:: Data records ::
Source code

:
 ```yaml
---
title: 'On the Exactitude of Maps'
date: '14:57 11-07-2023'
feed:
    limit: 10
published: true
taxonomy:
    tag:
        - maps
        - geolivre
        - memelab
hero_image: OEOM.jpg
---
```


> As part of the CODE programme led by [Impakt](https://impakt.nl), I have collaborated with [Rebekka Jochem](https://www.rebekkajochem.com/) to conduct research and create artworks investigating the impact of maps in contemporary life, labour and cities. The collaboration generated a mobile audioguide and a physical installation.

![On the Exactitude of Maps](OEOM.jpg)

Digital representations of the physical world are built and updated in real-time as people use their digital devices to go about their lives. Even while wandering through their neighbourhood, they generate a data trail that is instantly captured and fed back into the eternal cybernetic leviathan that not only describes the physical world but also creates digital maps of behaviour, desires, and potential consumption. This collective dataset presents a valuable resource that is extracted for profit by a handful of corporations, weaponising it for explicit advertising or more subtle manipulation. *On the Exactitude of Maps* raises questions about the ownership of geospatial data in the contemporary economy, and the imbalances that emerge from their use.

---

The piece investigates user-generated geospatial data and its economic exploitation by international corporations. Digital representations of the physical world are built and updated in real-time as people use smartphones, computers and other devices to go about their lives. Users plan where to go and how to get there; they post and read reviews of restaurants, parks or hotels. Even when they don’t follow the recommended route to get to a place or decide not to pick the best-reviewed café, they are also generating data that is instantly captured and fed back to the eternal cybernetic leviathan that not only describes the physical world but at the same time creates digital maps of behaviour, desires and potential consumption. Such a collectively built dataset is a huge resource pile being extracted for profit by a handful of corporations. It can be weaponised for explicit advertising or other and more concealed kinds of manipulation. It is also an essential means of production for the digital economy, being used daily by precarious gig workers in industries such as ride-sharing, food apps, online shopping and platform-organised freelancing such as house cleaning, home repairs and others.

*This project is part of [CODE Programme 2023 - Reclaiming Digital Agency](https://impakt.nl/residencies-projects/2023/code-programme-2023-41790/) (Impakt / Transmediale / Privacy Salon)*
:::
• _Task goal_
Return, from the data, each line where the string "https" occurs.

• _Result of the exercise_
> As part of the CODE programme led by [Impakt](https://impakt.nl), I have collaborated with [Rebekka Jochem](https://www.rebekkajochem.com/) to conduct research and create artworks investigating the impact of maps in contemporary life, labour and cities. The collaboration generated a mobile audioguide and a physical installation.
*This project is part of [CODE Programme 2023 - Reclaiming Digital Agency](https://impakt.nl/residencies-projects/2023/code-programme-2023-41790/) (Impakt / Transmediale / Privacy Salon)*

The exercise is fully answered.